URLs nach möglichkeit nicht selber konstruieren. In deinem Fall
file.toURI().toURL()


----------



## Oliver Gierke (23. April 2009)

Was halt grundsätzlich suspekt ist, dass du Eclipse RCP (und damit einen OSGi Container) benutzt und dann irgendwelchen Classloaderfoo machen willst. IMHO ist es an der Stelle Zeit, nen Schritt zurück zu machen und zu überlegen, was das eigentlich Ziel ist, was du erreichen willst. Warum willst du beliebige JAR's laden? Warum nutzt du nicht das Extenderpattern um beim deployen eines Bundles in den OSGi Container darauf zu reagieren.

Grundsätzlich: was hast du vor? 

Gruß
Ollie


----------



## Thomas Darimont (23. April 2009)

Hallo,



> Was halt grundsätzlich suspekt ist, dass du Eclipse RCP (und damit einen OSGi Container) benutzt und dann irgendwelchen Classloaderfoo machen willst. IMHO ist es an der Stelle Zeit, nen Schritt zurück zu machen und zu überlegen, was das eigentlich Ziel ist, was du erreichen willst. Warum willst du beliebige JAR's laden? Warum nutzt du nicht das Extenderpattern um beim deployen eines Bundles in den OSGi Container darauf zu reagieren.
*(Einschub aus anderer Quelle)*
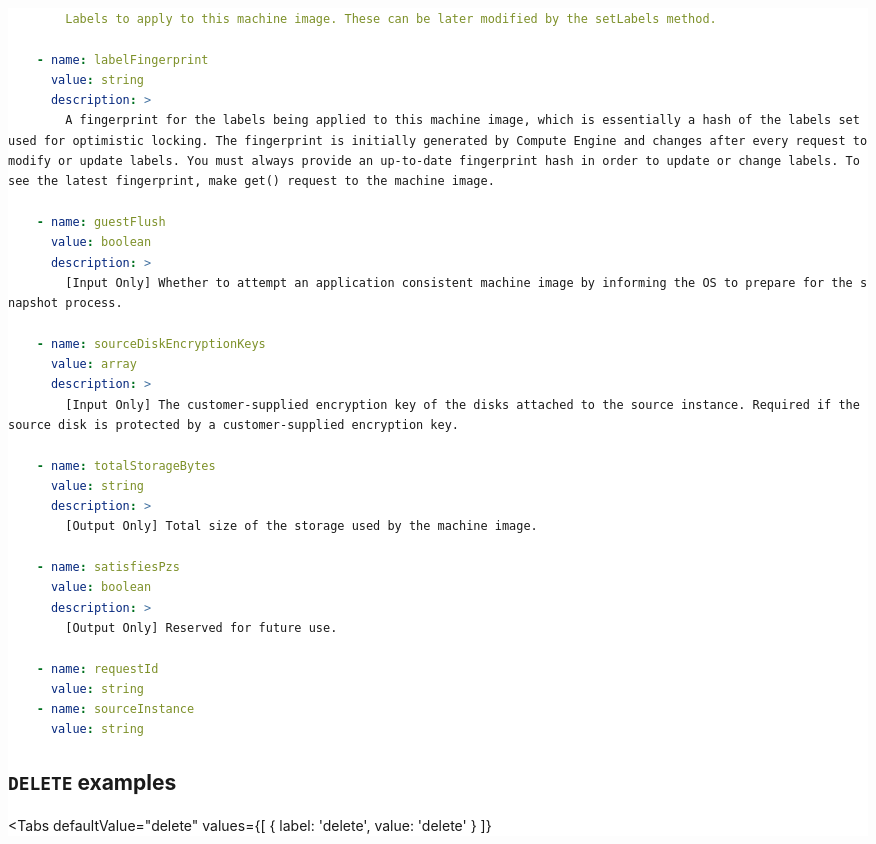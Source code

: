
 ```yaml
        Labels to apply to this machine image. These can be later modified by the setLabels method.
        
    - name: labelFingerprint
      value: string
      description: >
        A fingerprint for the labels being applied to this machine image, which is essentially a hash of the labels set used for optimistic locking. The fingerprint is initially generated by Compute Engine and changes after every request to modify or update labels. You must always provide an up-to-date fingerprint hash in order to update or change labels. To see the latest fingerprint, make get() request to the machine image.
        
    - name: guestFlush
      value: boolean
      description: >
        [Input Only] Whether to attempt an application consistent machine image by informing the OS to prepare for the snapshot process.
        
    - name: sourceDiskEncryptionKeys
      value: array
      description: >
        [Input Only] The customer-supplied encryption key of the disks attached to the source instance. Required if the source disk is protected by a customer-supplied encryption key.
        
    - name: totalStorageBytes
      value: string
      description: >
        [Output Only] Total size of the storage used by the machine image.
        
    - name: satisfiesPzs
      value: boolean
      description: >
        [Output Only] Reserved for future use.
        
    - name: requestId
      value: string
    - name: sourceInstance
      value: string
```
</TabItem>
</Tabs>


## `DELETE` examples

<Tabs
    defaultValue="delete"
    values={[
        { label: 'delete', value: 'delete' }
    ]}
>
<TabItem value="delete">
So abwegig ist das IMHO nicht. Stell dir doch nur mal vor du baust einen generischen Datenbank-Client als Eclipse RCP Anwendung. Dort willst du dann vielleicht die JDBC Treiber jars dynamisch in der Anwendung angeben können.

Gruß Tom


----------



## Oliver Gierke (23. April 2009)

Das ist durchaus richtig. Aber die initiale Aussage war, einen Ordner voll JARs laden zu wollen, was für mich nach einer Art Pluginsystem klingt. Da aber mit OSGi schon eines da ist, glaub ich dass es sinn machen kann, wie man genau das darüber abbildet. Ob das jetzt wirklich so ist, hängt davon ab, was r3zn1k genau vorhat, deswegen meine Frage.

REINHAUN!


----------



## smo6 (25. August 2009)

Wie sieht es denn aktuell in der Thematik aus? Hab nämlich ein ähnliches Problem.
@r3zn1k: Hast du das Problem jetzt gelöst oder wie schauts aus?


----------